I urge the Chancellor to introduce a levy on football television rights. There is already too much money sloshing around in professional football, and it is only going to get worse. The next television deal will bring in £5 billion to inflate still further the obscene payments to premiership footballers and a big creaming off by their parasitic agents. I suggest a 20% levy, which the Chancellor could ring-fence and direct to be spent, as a £1 billion Olympic legacy, on school and grass-roots sport.

Thank goodness we have not had a repeat of the pasty tax nonsense, although we are left with the unfairness of VAT being levied on the Subway toasted sandwich. I urge the Chancellor to try a little harder with his attempts to be the common man and axe the 20% tax on toasties and the like.
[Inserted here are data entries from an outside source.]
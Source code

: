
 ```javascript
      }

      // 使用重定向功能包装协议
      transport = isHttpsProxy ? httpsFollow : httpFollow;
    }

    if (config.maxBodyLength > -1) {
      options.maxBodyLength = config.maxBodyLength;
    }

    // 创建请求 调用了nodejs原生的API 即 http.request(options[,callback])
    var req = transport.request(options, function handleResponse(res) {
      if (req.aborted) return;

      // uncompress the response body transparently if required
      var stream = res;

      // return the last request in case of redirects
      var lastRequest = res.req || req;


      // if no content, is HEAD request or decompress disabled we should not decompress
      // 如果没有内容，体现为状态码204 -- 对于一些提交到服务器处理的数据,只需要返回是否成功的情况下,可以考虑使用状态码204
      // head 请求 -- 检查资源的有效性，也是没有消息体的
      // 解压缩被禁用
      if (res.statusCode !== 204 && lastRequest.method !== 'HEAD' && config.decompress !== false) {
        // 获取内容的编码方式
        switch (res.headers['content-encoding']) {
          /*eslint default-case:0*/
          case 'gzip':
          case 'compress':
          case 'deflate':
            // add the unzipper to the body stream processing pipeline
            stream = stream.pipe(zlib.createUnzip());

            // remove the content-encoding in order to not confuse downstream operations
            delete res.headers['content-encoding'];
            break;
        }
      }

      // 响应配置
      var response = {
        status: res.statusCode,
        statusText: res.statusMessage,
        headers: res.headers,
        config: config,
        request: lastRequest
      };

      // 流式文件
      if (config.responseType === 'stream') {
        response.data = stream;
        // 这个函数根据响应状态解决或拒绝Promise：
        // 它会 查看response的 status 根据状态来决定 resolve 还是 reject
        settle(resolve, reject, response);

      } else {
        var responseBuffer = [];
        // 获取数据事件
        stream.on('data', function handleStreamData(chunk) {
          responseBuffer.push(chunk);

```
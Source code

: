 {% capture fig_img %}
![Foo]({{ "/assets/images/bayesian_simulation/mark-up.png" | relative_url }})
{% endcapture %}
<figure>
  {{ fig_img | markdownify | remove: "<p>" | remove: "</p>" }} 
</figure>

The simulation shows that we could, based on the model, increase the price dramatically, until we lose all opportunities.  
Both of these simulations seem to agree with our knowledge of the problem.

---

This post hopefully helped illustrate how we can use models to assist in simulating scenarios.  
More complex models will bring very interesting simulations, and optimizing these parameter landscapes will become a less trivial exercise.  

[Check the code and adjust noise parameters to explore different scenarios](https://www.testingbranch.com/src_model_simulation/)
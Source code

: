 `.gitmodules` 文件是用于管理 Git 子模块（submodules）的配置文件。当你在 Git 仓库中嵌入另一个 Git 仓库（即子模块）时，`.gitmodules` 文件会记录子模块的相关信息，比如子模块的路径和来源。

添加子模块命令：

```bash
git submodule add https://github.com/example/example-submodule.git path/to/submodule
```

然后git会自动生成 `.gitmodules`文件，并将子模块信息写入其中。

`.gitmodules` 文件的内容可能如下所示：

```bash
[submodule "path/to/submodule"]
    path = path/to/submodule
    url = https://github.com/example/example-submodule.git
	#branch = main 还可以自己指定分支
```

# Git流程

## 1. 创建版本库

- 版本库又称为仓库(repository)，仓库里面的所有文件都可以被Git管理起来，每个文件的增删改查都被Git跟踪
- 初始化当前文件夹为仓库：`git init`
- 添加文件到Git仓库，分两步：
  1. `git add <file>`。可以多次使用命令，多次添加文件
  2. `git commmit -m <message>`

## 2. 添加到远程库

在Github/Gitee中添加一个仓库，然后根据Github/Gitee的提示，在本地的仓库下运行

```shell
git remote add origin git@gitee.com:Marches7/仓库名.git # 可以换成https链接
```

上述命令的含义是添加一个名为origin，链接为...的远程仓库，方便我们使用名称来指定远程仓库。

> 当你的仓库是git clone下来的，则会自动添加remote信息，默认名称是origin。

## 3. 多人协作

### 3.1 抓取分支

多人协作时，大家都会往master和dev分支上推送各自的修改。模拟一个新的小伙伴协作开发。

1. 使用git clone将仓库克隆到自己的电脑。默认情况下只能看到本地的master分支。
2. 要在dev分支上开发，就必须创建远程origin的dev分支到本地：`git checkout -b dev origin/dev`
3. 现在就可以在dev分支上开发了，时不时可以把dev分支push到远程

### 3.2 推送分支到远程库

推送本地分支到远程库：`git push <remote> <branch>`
Finally, how about this for a new income stream? I am grateful to Mr Richard Spendlove, doyen of the BBC evening radio airways across the eastern counties, for this suggestion. He points out that people will pay a small fortune for so-called personalised or elite registration number plates for vehicles, so why not, he asks, re-issue all those abandoned and forgotten numbers from the early years of motoring? Whenever such live number plates come on the market, they can fetch as much as £4,300, which was the asking price yesterday for registration number 88 VR. Mr Spendlove suggests that the Driver and Vehicle Licensing Agency dusts down its records, identifies the tens of thousands of similar historic numbers that decades ago ended their days in the scrap yards of yesteryear and makes them available. The revenue generated could, I suggest, be used for road safety measures outside schools.

If the Chancellor wants to be popular, he should adopt all those suggestions.